Bronco set for 2010 ballot
By RICK BELL
Last Updated: 26th July 2009, 2:01am
Mayor Dave Bronconnier tells the Sun he'll run again in the next election. (Sun file photo) It's one question people want answered.
Is Bronco running again? He tells the Sun yes.
"Of course, I'm running again. I'm a guy who likes to get things done," says the mayor, who was first elected by a squeaker of a margin eight years ago.
"I told Calgarians when I stood in 2001, 2004 and 2007, we were going to make Calgary sustainable. We were going to go after the federal and provincial governments for our reasonable share of the taxes we pay back here. We were going to invest in infrastructure and quality of life. You're starting to see those things come together."
He rattles off a whole list of things off the top of his head, as much as he can get out in one breath.
It sounds like the bare bones of a campaign speech -- the parks plan, the revitalization of the East Village, Crowchild Tr., the west leg of the LRT, the northeast expansion, three regional rec facilities, how when he was elected $50 million a year was spent on roads and now it's $400 million.
"All of those are important community projects and they need a champion. They need somebody to keep driving them," he says.
"I intend to keep asking Calgarians for their support to keep doing these projects and building this city, to keep the momentum going."
You know he's got a lot more big-ticket items in his back pocket.
For some time, smart sorts figured Bronco would seek greener pastures after he finished nine years on the job. He's taken a lot of heat this past term, over everything from city spending in general to a designer bridge in particular.
And chatter circulated about other candidates and centred on Ald. Ric McIver, the Dr. No to Mayor Yes.
But, in the last little while, the mayor has sounded more his feisty self, speaking and acting like someone who wants stay a while longer in the job.
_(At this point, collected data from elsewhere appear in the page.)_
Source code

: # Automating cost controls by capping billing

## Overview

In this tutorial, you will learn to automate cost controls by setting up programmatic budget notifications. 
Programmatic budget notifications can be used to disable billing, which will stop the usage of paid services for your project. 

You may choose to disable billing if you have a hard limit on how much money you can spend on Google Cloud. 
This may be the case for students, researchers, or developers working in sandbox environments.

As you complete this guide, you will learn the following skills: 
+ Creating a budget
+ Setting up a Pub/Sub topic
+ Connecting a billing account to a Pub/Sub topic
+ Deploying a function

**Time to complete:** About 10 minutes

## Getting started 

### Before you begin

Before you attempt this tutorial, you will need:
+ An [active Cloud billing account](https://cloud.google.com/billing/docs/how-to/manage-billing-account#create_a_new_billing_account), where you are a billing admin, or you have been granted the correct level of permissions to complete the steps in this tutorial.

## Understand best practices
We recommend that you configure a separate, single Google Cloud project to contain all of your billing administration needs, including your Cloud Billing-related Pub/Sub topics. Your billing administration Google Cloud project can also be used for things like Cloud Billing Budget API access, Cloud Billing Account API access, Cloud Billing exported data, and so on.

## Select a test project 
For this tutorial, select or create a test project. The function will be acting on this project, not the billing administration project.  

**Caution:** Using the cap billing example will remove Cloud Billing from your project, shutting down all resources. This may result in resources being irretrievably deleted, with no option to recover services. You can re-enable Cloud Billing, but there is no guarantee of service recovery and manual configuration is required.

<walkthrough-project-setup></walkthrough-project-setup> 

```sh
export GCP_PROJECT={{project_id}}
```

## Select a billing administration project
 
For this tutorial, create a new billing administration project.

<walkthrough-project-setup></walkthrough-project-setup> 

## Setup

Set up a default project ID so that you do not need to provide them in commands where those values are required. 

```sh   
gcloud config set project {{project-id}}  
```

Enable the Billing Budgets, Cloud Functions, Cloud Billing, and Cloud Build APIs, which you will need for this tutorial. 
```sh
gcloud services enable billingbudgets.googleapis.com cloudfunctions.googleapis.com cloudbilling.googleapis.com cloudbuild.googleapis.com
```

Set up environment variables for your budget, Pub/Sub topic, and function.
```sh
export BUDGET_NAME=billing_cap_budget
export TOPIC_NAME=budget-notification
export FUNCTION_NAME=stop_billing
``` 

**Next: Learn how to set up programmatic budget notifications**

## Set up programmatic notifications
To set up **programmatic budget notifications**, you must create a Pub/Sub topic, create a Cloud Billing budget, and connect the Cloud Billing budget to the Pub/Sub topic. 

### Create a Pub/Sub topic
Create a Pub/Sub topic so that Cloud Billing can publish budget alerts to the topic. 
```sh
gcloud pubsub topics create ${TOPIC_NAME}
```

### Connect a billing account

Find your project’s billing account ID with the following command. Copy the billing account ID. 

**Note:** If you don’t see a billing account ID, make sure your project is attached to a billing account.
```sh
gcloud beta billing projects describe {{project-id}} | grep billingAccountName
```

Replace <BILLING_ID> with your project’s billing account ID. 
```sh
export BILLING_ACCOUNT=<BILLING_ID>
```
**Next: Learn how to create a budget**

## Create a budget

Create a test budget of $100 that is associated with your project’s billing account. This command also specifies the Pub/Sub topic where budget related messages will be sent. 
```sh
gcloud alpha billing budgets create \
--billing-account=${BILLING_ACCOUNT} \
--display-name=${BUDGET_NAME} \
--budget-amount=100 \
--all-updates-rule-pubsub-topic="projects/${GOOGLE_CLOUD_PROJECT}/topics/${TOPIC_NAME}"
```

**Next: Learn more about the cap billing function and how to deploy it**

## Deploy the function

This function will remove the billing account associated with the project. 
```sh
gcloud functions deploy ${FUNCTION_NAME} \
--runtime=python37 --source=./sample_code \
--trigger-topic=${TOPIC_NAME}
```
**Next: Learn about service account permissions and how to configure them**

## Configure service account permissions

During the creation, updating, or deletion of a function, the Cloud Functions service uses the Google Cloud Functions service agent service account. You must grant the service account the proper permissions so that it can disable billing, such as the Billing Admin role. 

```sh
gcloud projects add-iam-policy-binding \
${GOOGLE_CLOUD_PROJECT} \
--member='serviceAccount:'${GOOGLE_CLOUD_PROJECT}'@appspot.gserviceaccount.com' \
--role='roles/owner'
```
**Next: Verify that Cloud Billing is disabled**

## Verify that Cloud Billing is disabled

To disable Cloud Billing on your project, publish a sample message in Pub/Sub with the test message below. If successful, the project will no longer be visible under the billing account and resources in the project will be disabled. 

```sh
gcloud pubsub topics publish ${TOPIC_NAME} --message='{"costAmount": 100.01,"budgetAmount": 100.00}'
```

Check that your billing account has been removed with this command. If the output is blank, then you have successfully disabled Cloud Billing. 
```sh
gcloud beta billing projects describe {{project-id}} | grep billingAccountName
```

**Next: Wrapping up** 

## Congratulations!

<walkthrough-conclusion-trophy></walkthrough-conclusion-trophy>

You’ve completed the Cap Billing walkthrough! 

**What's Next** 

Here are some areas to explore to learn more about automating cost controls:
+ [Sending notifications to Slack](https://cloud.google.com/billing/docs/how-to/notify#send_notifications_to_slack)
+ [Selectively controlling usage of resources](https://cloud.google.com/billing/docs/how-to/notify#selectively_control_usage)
He has more than a year to get his message out and reclaim his Bronco the Builder persona. He has the power of being the one in the chair and Calgarians rarely toss mayors out the way they do in Edmonton, where two have been bounced in recent memory.
Don't forget, in this city people bellyache a whole lot more than they vote.
Bronco is asked why he thinks so many thought he was a goner.
"Some of my colleagues out there, that's what they're really hoping," he answers.
"They're trying to position themselves. They're trying to take things and spin them." Ouch.
He does add the escape clause of all politicians. Something unforeseen could happen between now and the city election to have him back out. One never says never until you have to say never.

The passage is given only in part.